(Stored data Opens)
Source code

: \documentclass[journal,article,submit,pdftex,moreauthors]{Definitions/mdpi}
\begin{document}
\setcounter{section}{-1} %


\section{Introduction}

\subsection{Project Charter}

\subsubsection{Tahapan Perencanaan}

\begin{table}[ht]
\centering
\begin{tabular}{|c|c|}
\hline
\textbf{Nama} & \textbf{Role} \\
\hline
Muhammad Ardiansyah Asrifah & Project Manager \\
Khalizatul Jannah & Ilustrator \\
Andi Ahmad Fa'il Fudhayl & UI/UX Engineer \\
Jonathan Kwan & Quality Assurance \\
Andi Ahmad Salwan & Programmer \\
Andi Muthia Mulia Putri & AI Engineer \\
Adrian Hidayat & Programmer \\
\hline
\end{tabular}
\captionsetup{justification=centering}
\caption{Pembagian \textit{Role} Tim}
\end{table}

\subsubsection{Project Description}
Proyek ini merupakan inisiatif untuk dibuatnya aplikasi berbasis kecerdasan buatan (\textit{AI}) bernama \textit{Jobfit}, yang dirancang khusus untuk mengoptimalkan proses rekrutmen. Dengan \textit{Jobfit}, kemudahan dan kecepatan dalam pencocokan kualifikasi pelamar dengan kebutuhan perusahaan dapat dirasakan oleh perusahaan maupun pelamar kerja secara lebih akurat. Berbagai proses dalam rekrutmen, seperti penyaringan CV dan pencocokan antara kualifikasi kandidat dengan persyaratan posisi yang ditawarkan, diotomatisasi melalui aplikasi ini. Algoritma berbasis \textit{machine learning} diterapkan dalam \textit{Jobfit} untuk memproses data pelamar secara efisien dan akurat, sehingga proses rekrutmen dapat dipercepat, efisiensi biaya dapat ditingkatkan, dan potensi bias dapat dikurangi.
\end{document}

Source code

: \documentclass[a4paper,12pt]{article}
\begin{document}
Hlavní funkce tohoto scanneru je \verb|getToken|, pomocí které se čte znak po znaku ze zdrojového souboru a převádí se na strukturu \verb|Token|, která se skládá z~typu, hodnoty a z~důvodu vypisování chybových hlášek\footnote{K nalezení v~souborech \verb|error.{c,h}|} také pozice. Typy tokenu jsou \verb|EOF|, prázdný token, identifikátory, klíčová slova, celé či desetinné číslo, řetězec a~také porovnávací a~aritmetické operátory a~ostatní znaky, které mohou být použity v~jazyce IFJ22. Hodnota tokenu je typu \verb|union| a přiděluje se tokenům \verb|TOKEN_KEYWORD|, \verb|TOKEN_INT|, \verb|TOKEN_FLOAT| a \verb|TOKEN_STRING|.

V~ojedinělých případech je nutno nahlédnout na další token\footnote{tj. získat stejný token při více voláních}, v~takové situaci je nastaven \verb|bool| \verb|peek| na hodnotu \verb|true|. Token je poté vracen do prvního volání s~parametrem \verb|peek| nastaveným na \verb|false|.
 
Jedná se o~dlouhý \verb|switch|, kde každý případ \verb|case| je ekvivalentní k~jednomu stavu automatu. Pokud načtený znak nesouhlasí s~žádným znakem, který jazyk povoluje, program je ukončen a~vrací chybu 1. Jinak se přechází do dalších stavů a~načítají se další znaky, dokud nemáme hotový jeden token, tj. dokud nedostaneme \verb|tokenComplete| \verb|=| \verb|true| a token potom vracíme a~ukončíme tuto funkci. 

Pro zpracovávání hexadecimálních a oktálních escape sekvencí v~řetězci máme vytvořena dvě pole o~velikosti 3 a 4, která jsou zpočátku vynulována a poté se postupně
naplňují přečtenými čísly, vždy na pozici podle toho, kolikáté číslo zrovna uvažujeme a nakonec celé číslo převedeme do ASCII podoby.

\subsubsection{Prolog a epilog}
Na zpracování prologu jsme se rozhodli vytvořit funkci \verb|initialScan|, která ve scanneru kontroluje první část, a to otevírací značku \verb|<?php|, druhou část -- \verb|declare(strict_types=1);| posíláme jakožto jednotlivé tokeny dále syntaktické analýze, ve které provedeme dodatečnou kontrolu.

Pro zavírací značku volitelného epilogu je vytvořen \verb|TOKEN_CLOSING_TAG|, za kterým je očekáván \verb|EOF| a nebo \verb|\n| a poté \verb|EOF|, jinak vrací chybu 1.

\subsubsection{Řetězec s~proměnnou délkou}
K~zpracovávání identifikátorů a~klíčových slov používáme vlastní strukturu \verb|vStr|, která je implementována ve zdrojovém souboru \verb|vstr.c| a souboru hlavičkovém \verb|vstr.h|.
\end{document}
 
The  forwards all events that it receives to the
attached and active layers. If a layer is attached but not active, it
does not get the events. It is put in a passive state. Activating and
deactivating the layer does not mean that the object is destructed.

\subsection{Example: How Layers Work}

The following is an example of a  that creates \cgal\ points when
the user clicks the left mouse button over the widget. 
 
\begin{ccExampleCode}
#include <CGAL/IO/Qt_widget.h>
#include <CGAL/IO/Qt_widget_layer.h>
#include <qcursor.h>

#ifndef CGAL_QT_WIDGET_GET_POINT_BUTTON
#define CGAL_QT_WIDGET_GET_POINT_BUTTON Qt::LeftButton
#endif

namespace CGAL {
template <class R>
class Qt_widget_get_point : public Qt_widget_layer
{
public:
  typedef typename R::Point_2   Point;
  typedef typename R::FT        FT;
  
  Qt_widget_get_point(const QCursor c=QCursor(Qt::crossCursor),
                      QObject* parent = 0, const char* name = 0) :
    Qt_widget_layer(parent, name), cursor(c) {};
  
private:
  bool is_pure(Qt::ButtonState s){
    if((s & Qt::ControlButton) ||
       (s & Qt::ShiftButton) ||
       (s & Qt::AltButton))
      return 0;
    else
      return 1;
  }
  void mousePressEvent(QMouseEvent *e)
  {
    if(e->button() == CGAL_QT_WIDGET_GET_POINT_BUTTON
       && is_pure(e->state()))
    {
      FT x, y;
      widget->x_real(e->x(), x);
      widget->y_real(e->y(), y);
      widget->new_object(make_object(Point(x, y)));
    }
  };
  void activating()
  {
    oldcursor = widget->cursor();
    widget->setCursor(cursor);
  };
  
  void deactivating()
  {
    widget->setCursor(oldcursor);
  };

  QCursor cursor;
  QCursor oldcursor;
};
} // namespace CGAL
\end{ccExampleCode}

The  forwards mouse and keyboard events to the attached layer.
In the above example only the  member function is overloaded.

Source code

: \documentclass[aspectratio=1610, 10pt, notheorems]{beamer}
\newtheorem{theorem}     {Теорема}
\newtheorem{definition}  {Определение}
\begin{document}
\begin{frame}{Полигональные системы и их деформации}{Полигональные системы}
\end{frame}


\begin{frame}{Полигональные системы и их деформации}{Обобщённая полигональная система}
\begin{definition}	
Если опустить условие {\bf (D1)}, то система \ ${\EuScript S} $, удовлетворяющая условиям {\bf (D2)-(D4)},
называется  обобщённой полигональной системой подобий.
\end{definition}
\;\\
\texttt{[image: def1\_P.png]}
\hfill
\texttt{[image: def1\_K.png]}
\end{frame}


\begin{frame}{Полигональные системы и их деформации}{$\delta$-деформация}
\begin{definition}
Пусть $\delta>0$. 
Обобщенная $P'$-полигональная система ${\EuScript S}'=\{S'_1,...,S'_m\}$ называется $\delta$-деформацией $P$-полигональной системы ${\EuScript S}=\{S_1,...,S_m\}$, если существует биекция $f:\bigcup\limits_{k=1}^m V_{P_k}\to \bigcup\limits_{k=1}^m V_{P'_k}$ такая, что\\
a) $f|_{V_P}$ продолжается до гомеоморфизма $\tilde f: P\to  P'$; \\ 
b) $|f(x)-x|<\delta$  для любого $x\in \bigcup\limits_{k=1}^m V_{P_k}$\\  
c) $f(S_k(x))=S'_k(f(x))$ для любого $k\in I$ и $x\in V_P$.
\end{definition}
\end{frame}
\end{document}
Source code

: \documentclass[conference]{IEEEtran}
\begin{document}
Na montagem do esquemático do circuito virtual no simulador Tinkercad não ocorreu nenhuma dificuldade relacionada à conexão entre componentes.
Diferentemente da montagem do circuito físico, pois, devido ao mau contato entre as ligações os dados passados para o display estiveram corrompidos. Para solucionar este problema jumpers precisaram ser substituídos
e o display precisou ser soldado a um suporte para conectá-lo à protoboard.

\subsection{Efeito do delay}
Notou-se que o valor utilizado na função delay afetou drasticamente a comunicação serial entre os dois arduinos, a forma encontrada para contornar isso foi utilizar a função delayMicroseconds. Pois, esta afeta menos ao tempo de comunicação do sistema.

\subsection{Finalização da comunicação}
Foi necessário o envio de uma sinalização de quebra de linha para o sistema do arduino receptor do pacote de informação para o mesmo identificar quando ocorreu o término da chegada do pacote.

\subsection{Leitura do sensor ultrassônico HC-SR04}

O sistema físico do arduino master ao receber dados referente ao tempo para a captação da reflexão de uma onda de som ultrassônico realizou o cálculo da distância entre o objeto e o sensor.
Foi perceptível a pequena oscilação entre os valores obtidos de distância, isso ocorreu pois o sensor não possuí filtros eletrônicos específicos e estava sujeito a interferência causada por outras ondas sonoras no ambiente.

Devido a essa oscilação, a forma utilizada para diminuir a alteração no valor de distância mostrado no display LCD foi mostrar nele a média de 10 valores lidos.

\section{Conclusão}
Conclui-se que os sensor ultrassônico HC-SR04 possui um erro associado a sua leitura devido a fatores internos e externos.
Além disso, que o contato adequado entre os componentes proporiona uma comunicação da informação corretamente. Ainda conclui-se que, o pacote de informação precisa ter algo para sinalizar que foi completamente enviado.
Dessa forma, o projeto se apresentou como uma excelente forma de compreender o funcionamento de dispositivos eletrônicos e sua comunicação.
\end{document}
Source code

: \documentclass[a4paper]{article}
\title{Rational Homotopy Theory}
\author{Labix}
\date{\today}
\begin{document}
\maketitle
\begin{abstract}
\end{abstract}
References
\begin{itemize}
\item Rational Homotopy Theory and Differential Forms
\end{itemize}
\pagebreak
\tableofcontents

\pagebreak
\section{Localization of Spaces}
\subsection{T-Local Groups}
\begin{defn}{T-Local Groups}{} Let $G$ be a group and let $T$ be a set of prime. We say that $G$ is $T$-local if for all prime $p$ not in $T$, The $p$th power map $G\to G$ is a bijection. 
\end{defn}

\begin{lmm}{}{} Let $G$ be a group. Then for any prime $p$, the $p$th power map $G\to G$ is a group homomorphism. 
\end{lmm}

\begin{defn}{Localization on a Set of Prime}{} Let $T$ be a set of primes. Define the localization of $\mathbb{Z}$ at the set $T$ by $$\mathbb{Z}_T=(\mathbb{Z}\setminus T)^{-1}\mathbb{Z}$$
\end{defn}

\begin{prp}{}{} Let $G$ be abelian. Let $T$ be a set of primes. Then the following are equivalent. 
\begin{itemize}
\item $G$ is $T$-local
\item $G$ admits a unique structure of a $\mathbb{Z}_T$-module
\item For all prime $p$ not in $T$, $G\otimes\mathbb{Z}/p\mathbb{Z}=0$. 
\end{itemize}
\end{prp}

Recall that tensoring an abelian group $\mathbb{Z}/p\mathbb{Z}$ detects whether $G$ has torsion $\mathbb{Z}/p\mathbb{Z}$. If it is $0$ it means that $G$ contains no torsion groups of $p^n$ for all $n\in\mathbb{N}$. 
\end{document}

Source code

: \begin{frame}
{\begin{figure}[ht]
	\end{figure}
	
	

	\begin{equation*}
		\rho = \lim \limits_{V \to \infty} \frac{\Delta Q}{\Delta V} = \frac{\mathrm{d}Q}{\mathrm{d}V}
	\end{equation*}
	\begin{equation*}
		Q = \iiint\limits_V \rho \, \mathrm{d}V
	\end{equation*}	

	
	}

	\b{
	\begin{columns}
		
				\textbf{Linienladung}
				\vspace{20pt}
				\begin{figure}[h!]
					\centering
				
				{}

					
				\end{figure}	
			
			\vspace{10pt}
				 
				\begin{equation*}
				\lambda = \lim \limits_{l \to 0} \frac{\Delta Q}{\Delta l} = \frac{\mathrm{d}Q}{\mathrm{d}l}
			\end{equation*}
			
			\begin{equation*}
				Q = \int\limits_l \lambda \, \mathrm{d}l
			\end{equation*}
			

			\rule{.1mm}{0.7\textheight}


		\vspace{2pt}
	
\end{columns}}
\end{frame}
(Stored data Closes)
• [Activity]: Run a filter over the data above and keep each line that contains the word "funkci".

• [Written answer]:
Jedná se o~dlouhý \verb|switch|, kde každý případ \verb|case| je ekvivalentní k~jednomu stavu automatu. Pokud načtený znak nesouhlasí s~žádným znakem, který jazyk povoluje, program je ukončen a~vrací chybu 1. Jinak se přechází do dalších stavů a~načítají se další znaky, dokud nemáme hotový jeden token, tj. dokud nedostaneme \verb|tokenComplete| \verb|=| \verb|true| a token potom vracíme a~ukončíme tuto funkci. 
Na zpracování prologu jsme se rozhodli vytvořit funkci \verb|initialScan|, která ve scanneru kontroluje první část, a to otevírací značku \verb|<?php|, druhou část -- \verb|declare(strict_types=1);| posíláme jakožto jednotlivé tokeny dále syntaktické analýze, ve které provedeme dodatečnou kontrolu.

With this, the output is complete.